Across town, mid-afternoon on Monday, the London Fashion Week spotlight shifted to Hamley’s for the runway debut of the ready-to-wear collection AK/OK Anamika Khanna. This new line had previously launched in Saks last year, marking Khanna’s significant step into the Western market.
Anamika Khanna, a celebrated figure in Indian couture for two decades, unveiled her fresh RTW division, AK/OK Anamika Khanna, to a Western audience for the first time. The ambitious project is financially supported by the giant Indian conglomerate Reliance, which notably acquired Hamleys in February for approximately £70 million. Leveraging this synergy, Reliance transformed the upper floors of Hamley’s, where models gracefully prowled around the toy store’s racetrack floor, navigating an whimsical landscape of Star Wars figurines, Marvin’s Magic lights, and Gravity Defying mini drones. Each guest found an intriguing, hand-embroidered cloth emblem on their seat, a testament to 20 hours of intricate work, perfectly setting the stage for a collection steeped in ravishing adornment.

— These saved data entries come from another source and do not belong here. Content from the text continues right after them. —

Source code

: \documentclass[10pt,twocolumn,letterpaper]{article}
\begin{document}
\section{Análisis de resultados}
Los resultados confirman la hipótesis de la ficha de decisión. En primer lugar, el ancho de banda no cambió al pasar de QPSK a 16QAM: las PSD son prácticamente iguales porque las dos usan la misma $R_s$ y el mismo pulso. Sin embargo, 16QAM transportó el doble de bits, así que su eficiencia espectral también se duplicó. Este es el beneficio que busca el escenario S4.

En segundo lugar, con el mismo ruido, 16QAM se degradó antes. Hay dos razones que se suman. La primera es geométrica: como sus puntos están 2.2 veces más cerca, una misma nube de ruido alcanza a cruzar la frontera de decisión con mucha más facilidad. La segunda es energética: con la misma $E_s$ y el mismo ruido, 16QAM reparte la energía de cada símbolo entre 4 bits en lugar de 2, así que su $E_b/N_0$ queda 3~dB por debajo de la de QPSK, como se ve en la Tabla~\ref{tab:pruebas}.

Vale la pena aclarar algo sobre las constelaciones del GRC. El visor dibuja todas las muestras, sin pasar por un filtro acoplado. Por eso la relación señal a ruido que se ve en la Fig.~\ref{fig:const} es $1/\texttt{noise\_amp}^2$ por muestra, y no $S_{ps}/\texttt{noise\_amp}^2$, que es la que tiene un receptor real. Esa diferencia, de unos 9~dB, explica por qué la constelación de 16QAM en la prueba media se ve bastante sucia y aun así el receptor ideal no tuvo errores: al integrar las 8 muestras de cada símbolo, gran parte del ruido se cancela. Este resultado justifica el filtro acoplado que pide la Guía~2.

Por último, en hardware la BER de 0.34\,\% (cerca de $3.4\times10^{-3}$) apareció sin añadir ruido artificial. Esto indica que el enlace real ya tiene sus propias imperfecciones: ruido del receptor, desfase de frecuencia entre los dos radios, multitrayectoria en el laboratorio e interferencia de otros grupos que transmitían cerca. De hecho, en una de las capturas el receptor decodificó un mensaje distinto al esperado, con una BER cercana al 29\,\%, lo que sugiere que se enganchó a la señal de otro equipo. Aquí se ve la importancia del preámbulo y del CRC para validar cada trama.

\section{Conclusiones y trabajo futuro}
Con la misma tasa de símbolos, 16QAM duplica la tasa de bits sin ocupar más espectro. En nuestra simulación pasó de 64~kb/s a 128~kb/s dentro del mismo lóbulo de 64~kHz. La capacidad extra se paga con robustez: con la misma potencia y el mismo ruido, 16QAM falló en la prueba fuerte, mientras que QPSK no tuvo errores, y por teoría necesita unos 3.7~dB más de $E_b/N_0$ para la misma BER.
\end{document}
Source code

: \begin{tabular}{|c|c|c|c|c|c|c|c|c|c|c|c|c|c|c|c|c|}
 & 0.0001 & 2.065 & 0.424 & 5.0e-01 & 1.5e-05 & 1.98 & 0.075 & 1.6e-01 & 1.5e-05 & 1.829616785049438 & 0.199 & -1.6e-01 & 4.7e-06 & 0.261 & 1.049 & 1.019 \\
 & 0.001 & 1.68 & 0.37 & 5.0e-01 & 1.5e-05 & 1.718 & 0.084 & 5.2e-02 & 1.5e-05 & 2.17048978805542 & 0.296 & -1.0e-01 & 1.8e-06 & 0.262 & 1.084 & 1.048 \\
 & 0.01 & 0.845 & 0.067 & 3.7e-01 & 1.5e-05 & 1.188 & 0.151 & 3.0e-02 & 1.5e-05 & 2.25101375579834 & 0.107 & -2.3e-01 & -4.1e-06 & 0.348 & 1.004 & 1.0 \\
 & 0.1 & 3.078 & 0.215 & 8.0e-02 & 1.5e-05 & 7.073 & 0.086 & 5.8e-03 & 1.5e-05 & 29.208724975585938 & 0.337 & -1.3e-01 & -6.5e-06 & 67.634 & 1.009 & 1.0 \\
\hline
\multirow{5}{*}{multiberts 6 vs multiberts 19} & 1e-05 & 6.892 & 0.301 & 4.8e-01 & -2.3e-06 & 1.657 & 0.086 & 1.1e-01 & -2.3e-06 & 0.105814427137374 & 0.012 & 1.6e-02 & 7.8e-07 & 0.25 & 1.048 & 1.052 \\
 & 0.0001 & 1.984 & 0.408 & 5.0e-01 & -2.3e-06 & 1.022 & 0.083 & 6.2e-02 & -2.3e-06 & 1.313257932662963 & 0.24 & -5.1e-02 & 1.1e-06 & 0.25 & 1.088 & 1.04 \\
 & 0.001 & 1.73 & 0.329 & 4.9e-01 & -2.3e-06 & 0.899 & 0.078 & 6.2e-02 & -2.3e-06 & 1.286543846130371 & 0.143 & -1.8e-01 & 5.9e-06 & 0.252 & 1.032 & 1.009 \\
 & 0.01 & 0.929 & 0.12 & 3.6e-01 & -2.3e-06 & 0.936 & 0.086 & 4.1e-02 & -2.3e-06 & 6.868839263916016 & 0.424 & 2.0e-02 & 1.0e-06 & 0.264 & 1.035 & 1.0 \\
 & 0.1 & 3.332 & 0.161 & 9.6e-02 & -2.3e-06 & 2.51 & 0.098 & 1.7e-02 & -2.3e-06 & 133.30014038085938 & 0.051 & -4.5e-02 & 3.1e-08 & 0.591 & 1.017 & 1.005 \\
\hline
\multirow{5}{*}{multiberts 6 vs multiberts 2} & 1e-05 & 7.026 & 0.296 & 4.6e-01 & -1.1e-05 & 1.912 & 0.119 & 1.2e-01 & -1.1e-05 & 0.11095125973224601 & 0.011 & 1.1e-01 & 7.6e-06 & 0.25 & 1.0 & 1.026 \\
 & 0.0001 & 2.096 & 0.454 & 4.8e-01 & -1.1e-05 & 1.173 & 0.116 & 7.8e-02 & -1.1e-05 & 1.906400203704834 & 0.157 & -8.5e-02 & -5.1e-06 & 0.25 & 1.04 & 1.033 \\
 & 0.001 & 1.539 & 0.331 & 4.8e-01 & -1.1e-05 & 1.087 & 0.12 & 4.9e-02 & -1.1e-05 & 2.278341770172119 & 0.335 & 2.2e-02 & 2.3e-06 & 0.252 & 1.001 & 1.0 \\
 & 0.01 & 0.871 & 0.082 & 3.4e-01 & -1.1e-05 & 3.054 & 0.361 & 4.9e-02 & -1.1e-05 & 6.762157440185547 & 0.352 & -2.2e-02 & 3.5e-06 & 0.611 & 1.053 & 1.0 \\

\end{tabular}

The collection opened with a series of ivory silk jackets, chiffon shirts, and silk dhotis, delicately finished with floral prints, alongside saucy corsets embellished with fabric flowers. Most looks were anchored by strikingly cool lace boxing boots. Khanna showcased an impressive range, presenting sharp suits and redingotes in silvery silks, accented with metallic embroidery or chain mail patches, and even adding metallic finishes to jeans for a tougher edge. While Indian designers can sometimes be perceived as demure in Western eyes, Anamika Khanna boldly defied this stereotype, with a clear love for transparency evident throughout her designs. Emphasizing a distinct boudoir mood, her collection featured bloomers, sheer chiffon blouses, cami-knickers, and silver sequin bras, suggesting her designs are for women who embrace fun and freedom. The presence of Bollywood megastar Sonam Kapoor in the front row, with her 34.3 million followers, underscored the collection’s immediate appeal, marking it as a definite hit from its first to its last look.